On July 21, 2025, Montenegro’s Ministry of Finance (MF) made its ninth loan repayment to China’s Exim Bank for the first section of the Bar–Boljare highway. Thanks to a hedging arrangement, the state saved €620,000 on this installment, the ministry announced.
Without the hedge, the payment would have been €33.8 million, based on the Central Bank of Montenegro’s exchange rate. However, due to the hedging, the actual payment amounted to €33.18 million. Since the start of the hedging agreement, total savings for the state budget have reached €12.6 million.
The hedging arrangement, initiated in early 2024, converted the original $754 million loan into €693.7 million at a favorable average exchange rate of 1.087 USD/EUR and at a significantly lower interest rate of 0.98%, compared to the originally contracted 2%. This measure has improved debt predictability and reduced budgetary pressure.

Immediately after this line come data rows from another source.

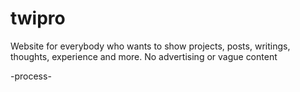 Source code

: # twipro

Website for everybody who wants to show projects, posts, writings, thoughts, experience and more. No advertising or vague content

-process-
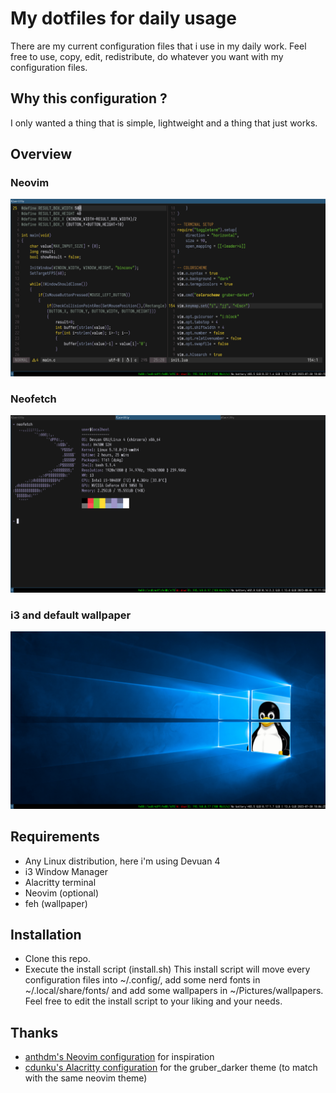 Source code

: # My dotfiles for daily usage
There are my current configuration files that i use in my daily work. Feel free to use, copy, edit, redistribute, do whatever you want with my configuration files.
## Why this configuration ?
I only wanted a thing that is simple, lightweight and a thing that just works.
## Overview
### Neovim
![Neovim](assets/nvim.png)
### Neofetch
![Neofetch](assets/neofetch.png)
### i3 and default wallpaper
![i3](assets/wallpaper.png)
## Requirements
- Any Linux distribution, here i'm using Devuan 4
- i3 Window Manager
- Alacritty terminal
- Neovim (optional) 
- feh (wallpaper)
## Installation
- Clone this repo.
- Execute the install script (install.sh)
This install script will move every configuration files into ~/.config/, add some nerd fonts in ~/.local/share/fonts/ and add some wallpapers in ~/Pictures/wallpapers.
Feel free to edit the install script to your liking and your needs.
## Thanks
- [anthdm's Neovim configuration](https://github.com/anthdm/.nvim) for inspiration
- [cdunku's Alacritty configuration](https://github.com/cdunku/dotfiles/tree/main/alacritty) for the gruber_darker theme (to match with the same neovim theme)


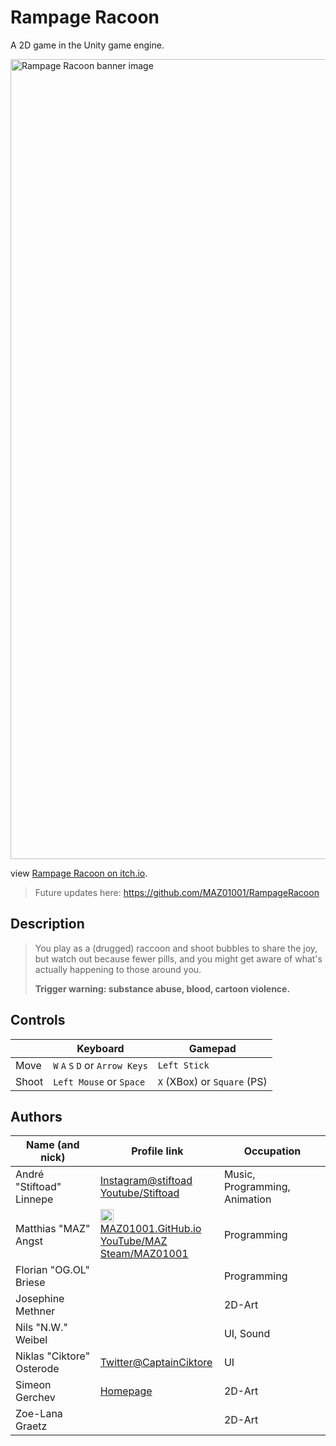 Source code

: # Rampage Racoon

A 2D game in the Unity game engine.

<a href="https://maz01001.itch.io/rampage-racoon" title="view Rampage Racoon on itch.io">
    <img style="width:80rem;" src="https://img.itch.zone/aW1nLzExNjA4NTA1LnBuZw==/original/e%2Ft2y4.png" alt="Rampage Racoon banner image"/>
</a>

view [Rampage Racoon on itch.io](https://maz01001.itch.io/rampage-racoon "view Rampage Racoon on itch.io").

>
> Future updates here: https://github.com/MAZ01001/RampageRacoon
>

## Description

>
> You play as a (drugged) raccoon and shoot bubbles to share the joy,
> but watch out because fewer pills, and you might get aware of what's actually happening to those around you.
>
> __Trigger warning: substance abuse, blood, cartoon violence.__
>

## Controls

|       | Keyboard                        | Gamepad                     |
| ----- | ------------------------------- | --------------------------- |
| Move  | `W` `A` `S` `D` or `Arrow Keys` | `Left Stick`                |
| Shoot | `Left Mouse` or `Space`         | `X` (XBox) or `Square` (PS) |

## Authors

| Name (and nick)           | Profile link                                                                                                                                                                                                                                                                           | Occupation                    |
| ------------------------- | -------------------------------------------------------------------------------------------------------------------------------------------------------------------------------------------------------------------------------------------------------------------------------------- | ----------------------------- |
| André "Stiftoad" Linnepe  | [Instagram@stiftoad](https://www.instagram.com/stiftoad/)<br>[Youtube/Stiftoad](https://www.youtube.com/channel/UC_r9MmRsCjODSs8aRjsXhRw)                                                                                                                                              | Music, Programming, Animation |
| Matthias "MAZ" Angst      | [<img src="https://maz01001.github.io/img/icon.svg" height="18" style="height:1.3rem;vertical-align:text-bottom;"/> MAZ01001.GitHub.io](https://maz01001.github.io/)<br/>[YouTube/MAZ](https://www.youtube.com/@MAZ01001)<br/>[Steam/MAZ01001](https://steamcommunity.com/id/MAZ01001) | Programming                   |
| Florian "OG.OL" Briese    |                                                                                                                                                                                                                                                                                        | Programming                   |
| Josephine Methner         |                                                                                                                                                                                                                                                                                        | 2D-Art                        |
| Nils "N.W." Weibel        |                                                                                                                                                                                                                                                                                        | UI, Sound                     |
| Niklas "Ciktore" Osterode | [Twitter@CaptainCiktore](https://twitter.com/CaptainCiktore)                                                                                                                                                                                                                           | UI                            |
| Simeon Gerchev            | [Homepage](https://mrdrawin.github.io/karagioz/)                                                                                                                                                                                                                                       | 2D-Art                        |
| Zoe-Lana Graetz           |                                                                                                                                                                                                                                                                                        | 2D-Art                        |
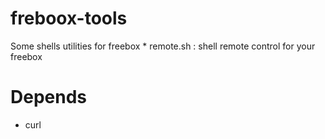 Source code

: # freboox-tools

Some shells utilities for freebox
    * remote.sh : shell remote control for your freebox

Depends 
=======
* curl 
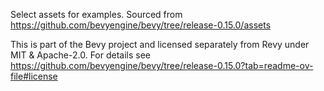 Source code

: Select assets for examples. Sourced from https://github.com/bevyengine/bevy/tree/release-0.15.0/assets

This is part of the Bevy project and licensed separately from Revy under MIT & Apache-2.0.
For details see <https://github.com/bevyengine/bevy/tree/release-0.15.0?tab=readme-ov-file#license>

Looking ahead, a revised fixed interest rate of 1.46% will take effect in January 2026, still below the original borrowing cost.

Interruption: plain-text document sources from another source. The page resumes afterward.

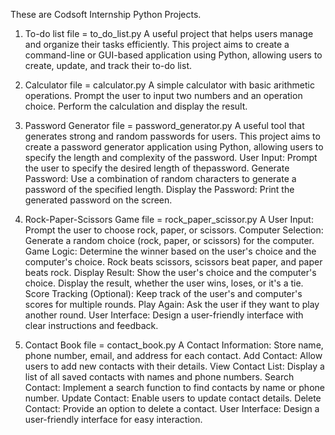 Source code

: These are Codsoft Internship Python Projects.
1. To-do list
file = to_do_list.py
   A useful project that helps users manage
   and organize their tasks efficiently. This project aims to create a
   command-line or GUI-based application using Python, allowing
   users to create, update, and track their to-do list.


2. Calculator
file = calculator.py
   A simple calculator with basic arithmetic operations.
   Prompt the user to input two numbers and an operation choice.
   Perform the calculation and display the result. 


3. Password Generator
file = password_generator.py
   A useful tool that generates strong and
   random passwords for users. This project aims to create a
   password generator application using Python, allowing users to
   specify the length and complexity of the password.
   User Input: Prompt the user to specify the desired length of thepassword.
   Generate Password: Use a combination of random characters to
   generate a password of the specified length.
   Display the Password: Print the generated password on the screen.


4. Rock-Paper-Scissors Game
file = rock_paper_scissor.py
   A User Input: Prompt the user to choose rock, paper, or scissors.
   Computer Selection: Generate a random choice (rock, paper, or scissors) for
   the computer.
   Game Logic: Determine the winner based on the user's choice and the
   computer's choice.
   Rock beats scissors, scissors beat paper, and paper beats rock.
   Display Result: Show the user's choice and the computer's choice.
   Display the result, whether the user wins, loses, or it's a tie.
   Score Tracking (Optional): Keep track of the user's and computer's scores for
   multiple rounds.
   Play Again: Ask the user if they want to play another round.
   User Interface: Design a user-friendly interface with clear instructions and
   feedback.


5. Contact Book
file = contact_book.py
   A Contact Information: Store name, phone number, email, and address for each contact.
   Add Contact: Allow users to add new contacts with their details.
   View Contact List: Display a list of all saved contacts with names and phone numbers.
   Search Contact: Implement a search function to find contacts by name or phone number.
   Update Contact: Enable users to update contact details.
   Delete Contact: Provide an option to delete a contact.
   User Interface: Design a user-friendly interface for easy interaction.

Finance Minister Novica Vuković emphasized that long-term debt stability remains a priority, especially amid global economic uncertainty. He noted that hedging provides both predictability and direct budgetary savings.
The initial hedging agreement was signed in 2021, with an exit clause triggered in 2023 by the previous government, generating an additional benefit of around $64 million for the state budget at that time, due to favorable USD/EUR exchange rates.